NumPy implementation of the Nearest Neighbor classification algorithm classifies everything the exact same way

My assignment is to use a K-Nearest Neighbor algorithm to determine what kind of flower something is based on various features of it (e.g. stem length, petal length, etc.) using NumPy. (For the record, I've worked with Python in the past, although it's not my "best" language; however, I'm completely new to NumPy).

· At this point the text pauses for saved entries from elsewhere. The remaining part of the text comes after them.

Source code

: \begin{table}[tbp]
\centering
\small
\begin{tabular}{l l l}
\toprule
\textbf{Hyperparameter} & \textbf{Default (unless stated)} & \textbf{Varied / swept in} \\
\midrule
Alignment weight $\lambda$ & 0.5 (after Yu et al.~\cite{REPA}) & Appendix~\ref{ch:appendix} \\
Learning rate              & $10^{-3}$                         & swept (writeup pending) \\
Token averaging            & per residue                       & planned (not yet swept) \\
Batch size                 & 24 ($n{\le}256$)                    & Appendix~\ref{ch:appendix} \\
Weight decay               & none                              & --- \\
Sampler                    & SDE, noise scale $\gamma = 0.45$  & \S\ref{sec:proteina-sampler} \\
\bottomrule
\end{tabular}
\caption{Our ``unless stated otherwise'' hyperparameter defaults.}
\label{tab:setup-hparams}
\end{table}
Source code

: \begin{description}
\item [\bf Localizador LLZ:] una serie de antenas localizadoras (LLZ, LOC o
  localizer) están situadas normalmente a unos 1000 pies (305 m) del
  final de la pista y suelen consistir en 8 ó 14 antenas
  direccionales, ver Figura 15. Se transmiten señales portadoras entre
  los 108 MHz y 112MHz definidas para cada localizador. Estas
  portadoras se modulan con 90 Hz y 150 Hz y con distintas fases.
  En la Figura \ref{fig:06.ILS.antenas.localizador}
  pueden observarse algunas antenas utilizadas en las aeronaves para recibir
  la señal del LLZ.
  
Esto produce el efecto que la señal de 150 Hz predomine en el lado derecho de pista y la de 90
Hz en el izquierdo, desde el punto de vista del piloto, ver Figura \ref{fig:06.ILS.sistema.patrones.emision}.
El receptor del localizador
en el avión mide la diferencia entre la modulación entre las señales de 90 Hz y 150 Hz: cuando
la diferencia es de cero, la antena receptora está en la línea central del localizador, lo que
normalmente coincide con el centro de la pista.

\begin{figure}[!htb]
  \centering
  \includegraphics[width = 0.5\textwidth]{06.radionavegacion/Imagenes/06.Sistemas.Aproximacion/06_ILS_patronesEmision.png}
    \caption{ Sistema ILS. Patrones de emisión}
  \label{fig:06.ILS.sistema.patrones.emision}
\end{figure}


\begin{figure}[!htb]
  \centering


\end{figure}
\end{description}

Both my training and my testing data are in CSVs that look like this:

4.6,3.6,1.0,0.2,Iris-setosa
5.1,3.3,1.7,0.5,Iris-setosa
4.8,3.4,1.9,0.2,Iris-setosa
7.0,3.2,4.7,1.4,Iris-versicolor
6.4,3.2,4.5,1.5,Iris-versicolor
6.9,3.1,4.9,1.5,Iris-versicolor
5.5,2.3,4.0,1.3,Iris-versicolor

I know how to do the basic algorithm. Here's the C# I created for it:

namespace Project_3_Prototype
{
    public class FourD
    {
        public double f1, f2, f3, f4;

        public string name;

        public static double Distance(FourD a, FourD b)
        {
            double squared = Math.Pow(a.f1 - b.f1, 2) + Math.Pow(a.f2 - b.f2, 2) + Math.Pow(a.f3 - b.f3, 2) + Math.Pow(a.f4 - b.f4, 2);

            return Math.Sqrt(squared);
        }
    }

    class Program
    {
        static void Main(string[] args)
        {
            List<FourD> distances = new List<FourD>();

            using (var parser = new TextFieldParser("iris-training-data.csv"))
            {
                parser.SetDelimiters(",");

                while (!parser.EndOfData)
                {
                    string[] fields = parser.ReadFields();

                    var curr = new FourD
                    {
                        f1 = double.Parse(fields[0]),
                        f2 = double.Parse(fields[1]),
                        f3 = double.Parse(fields[2]),
                        f4 = double.Parse(fields[3]),
                        name = fields[4]
                    };

                    distances.Add(curr);
                }
            }

            double correct = 0, total = 0;

            using (var parser = new TextFieldParser("iris-testing-data.csv"))
            {
                parser.SetDelimiters(",");

                int i = 1;

                while (!parser.EndOfData)
                {
                    total++;
                    string[] fields = parser.ReadFields();

                    var curr = new FourD
                    {
                        f1 = double.Parse(fields[0]),
                        f2 = double.Parse(fields[1]),
                        f3 = double.Parse(fields[2]),
                        f4 = double.Parse(fields[3]),
                        name = fields[4]
                    };

                    FourD min = distances[0];

                    foreach (FourD comp in distances)
                    {
                        if (FourD.Distance(comp, curr) < FourD.Distance(min, curr))
                        {
                            min = comp;
                        }
                    }

                    if (min.name == curr.name)
                    {
                        correct++;
                    }

                    Console.WriteLine(string.Format("{0},{1},{2}", i, curr.name, min.name));

                    i++;
                }
            }

            Console.WriteLine("Accuracy: " + correct / total);

            Console.ReadLine();
        }
    }
}

This is working exactly as expected, with the following output:

# The format is Number,Correct label,Predicted Label
1,Iris-setosa,Iris-setosa
2,Iris-setosa,Iris-setosa
3,Iris-setosa,Iris-setosa
4,Iris-setosa,Iris-setosa
5,Iris-setosa,Iris-setosa
6,Iris-setosa,Iris-setosa
7,Iris-setosa,Iris-setosa
8,Iris-setosa,Iris-setosa
9,Iris-setosa,Iris-setosa
10,Iris-setosa,Iris-setosa
11,Iris-setosa,Iris-setosa
12,Iris-setosa,Iris-setosa
...

Accuracy: 0.946666666666667

I'm trying to do the same thing in NumPy. However, the assignment does not permit me to use for loops, only vectorized functions.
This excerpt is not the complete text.